In 2019, Wells represented ExxonMobil in People of the State of New York v. Exxon Mobil Corp., a suit alleging that the company misled the company's investors about management of risks posed by climate change.

Wells represented Lewis "Scooter" Libby, Jr., who was convicted on March 6, 2007, in the CIA leak grand jury investigation for perjury, obstruction of justice, and lying to the FBI. Wells filed an appeal of Libby's convictions, but dropped the appeal in December 2007 after President Bush commuted Libby's 30-month prison sentence.

Some of Wells' more notable clients include Michael Espy, Senator Robert Torricelli, and Congressman Floyd Flake. He represented former New York Governor Eliot Spitzer against allegations stemming from his alleged involvement in a prostitution ring.

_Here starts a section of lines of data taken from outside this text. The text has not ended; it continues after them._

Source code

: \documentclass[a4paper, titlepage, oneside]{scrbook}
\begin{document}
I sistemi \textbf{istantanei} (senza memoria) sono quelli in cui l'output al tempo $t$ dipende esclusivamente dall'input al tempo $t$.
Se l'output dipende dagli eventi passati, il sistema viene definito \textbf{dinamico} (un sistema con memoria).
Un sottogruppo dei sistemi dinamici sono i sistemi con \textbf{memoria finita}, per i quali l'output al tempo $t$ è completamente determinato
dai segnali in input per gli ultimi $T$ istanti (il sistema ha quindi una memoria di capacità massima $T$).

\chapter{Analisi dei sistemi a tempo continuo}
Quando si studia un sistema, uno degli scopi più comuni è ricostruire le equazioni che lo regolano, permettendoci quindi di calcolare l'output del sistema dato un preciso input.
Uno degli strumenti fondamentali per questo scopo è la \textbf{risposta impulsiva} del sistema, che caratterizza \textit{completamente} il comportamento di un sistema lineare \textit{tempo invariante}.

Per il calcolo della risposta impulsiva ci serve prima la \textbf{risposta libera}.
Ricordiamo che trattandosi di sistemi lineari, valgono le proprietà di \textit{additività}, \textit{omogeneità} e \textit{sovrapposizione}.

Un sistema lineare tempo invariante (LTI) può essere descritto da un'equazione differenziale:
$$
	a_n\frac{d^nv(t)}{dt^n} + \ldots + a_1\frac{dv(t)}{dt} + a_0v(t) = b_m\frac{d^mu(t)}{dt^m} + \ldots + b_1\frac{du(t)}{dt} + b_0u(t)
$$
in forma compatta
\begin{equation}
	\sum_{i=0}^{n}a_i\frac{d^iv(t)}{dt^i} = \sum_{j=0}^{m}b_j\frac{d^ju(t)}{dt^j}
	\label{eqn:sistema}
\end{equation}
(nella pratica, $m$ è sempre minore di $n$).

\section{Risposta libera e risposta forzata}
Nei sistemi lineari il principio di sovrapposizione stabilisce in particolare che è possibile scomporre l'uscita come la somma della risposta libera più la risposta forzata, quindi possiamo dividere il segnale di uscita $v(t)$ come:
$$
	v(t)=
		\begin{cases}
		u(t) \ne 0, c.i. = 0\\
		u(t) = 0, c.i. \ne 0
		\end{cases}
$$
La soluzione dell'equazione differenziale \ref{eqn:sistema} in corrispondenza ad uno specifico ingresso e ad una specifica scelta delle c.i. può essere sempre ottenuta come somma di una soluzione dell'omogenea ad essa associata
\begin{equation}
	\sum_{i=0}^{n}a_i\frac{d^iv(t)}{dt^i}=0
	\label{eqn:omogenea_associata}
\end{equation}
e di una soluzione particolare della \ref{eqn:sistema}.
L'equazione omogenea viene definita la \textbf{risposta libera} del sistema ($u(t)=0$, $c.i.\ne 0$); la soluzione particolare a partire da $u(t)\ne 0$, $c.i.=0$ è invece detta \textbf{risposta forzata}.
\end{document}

In 2008 Wells won a $364.2 million verdict for Citigroup in a trial against Parmalat. Parmalat had been asking for $2 billion in damages. The jury found that Citi was not liable, and gave Citi the highest verdict award permissible.

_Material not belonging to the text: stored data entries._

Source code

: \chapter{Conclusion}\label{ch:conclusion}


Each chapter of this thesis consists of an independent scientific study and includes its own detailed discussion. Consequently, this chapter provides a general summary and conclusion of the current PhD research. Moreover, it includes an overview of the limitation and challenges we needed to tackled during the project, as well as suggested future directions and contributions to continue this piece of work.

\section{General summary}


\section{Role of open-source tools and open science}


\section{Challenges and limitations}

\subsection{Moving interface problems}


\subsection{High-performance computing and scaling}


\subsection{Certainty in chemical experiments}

Wells also has represented several major corporations during class action lawsuits including Merck, Philip Morris, and Johnson and Johnson.

In November 2013, the National Football League hired Wells to prepare a report on a bullying incident with the Miami Dolphins involving Richie Incognito. The report, released on February 14, 2014, made headlines for its finding of "a pattern of harassment".

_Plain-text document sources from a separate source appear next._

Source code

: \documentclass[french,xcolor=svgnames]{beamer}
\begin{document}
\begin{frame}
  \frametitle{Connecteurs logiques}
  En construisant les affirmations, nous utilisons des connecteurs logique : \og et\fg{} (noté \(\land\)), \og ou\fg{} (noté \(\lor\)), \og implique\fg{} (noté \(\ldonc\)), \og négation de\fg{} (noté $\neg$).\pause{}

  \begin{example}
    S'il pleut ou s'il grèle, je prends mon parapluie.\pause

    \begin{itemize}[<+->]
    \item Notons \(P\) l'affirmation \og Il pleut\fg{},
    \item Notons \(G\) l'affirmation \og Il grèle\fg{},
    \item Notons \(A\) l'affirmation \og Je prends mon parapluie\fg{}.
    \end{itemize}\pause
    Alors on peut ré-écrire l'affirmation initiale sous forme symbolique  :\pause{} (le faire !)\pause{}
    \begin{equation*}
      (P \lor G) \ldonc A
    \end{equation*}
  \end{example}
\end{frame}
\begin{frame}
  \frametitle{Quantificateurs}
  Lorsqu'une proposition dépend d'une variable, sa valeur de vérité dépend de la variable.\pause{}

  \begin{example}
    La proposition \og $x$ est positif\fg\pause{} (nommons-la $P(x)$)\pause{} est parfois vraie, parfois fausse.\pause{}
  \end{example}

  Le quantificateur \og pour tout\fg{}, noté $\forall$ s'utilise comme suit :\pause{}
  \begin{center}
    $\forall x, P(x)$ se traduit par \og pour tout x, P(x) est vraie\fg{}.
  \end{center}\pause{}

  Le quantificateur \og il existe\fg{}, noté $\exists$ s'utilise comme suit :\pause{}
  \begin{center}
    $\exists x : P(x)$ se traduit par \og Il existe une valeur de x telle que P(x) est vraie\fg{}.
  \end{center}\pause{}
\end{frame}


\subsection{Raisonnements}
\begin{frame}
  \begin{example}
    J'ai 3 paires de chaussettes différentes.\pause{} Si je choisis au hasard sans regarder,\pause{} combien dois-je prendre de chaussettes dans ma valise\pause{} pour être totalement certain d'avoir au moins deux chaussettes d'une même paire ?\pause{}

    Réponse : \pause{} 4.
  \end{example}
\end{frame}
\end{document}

Wells also served as the national Treasurer to Democrat Bill Bradley's presidential campaign.

In 2015, Ted Wells was again hired by the NFL, this time to investigate the New England Patriots' alleged "Deflategate" infractions. His report concluded that it was "more probable than not" that Tom Brady was "generally aware" of tampering with NFL game footballs during the 2015 AFC Championship Game. Ted Wells's independence and impartiality has been called into question in the wake of the report because of his extensive prior business relations with the NFL, his use of a scientific consultancy with a reputation for questionable client-serving results, and because of his track-record of success exculpating high-profile clients and corporations during public scandals. Eventually, Judge Richard Berman overturned Tom Brady's suspension in the Deflategate saga that had been based on Wells's report; however the Second Circuit Court of Appeals reinstated it in 2016.

== Personal life ==
Wells married his high school girlfriend, Nina Mitchell, in 1971. He and his wife reside in Livingston, New Jersey. He has two children: Teresa and Philip.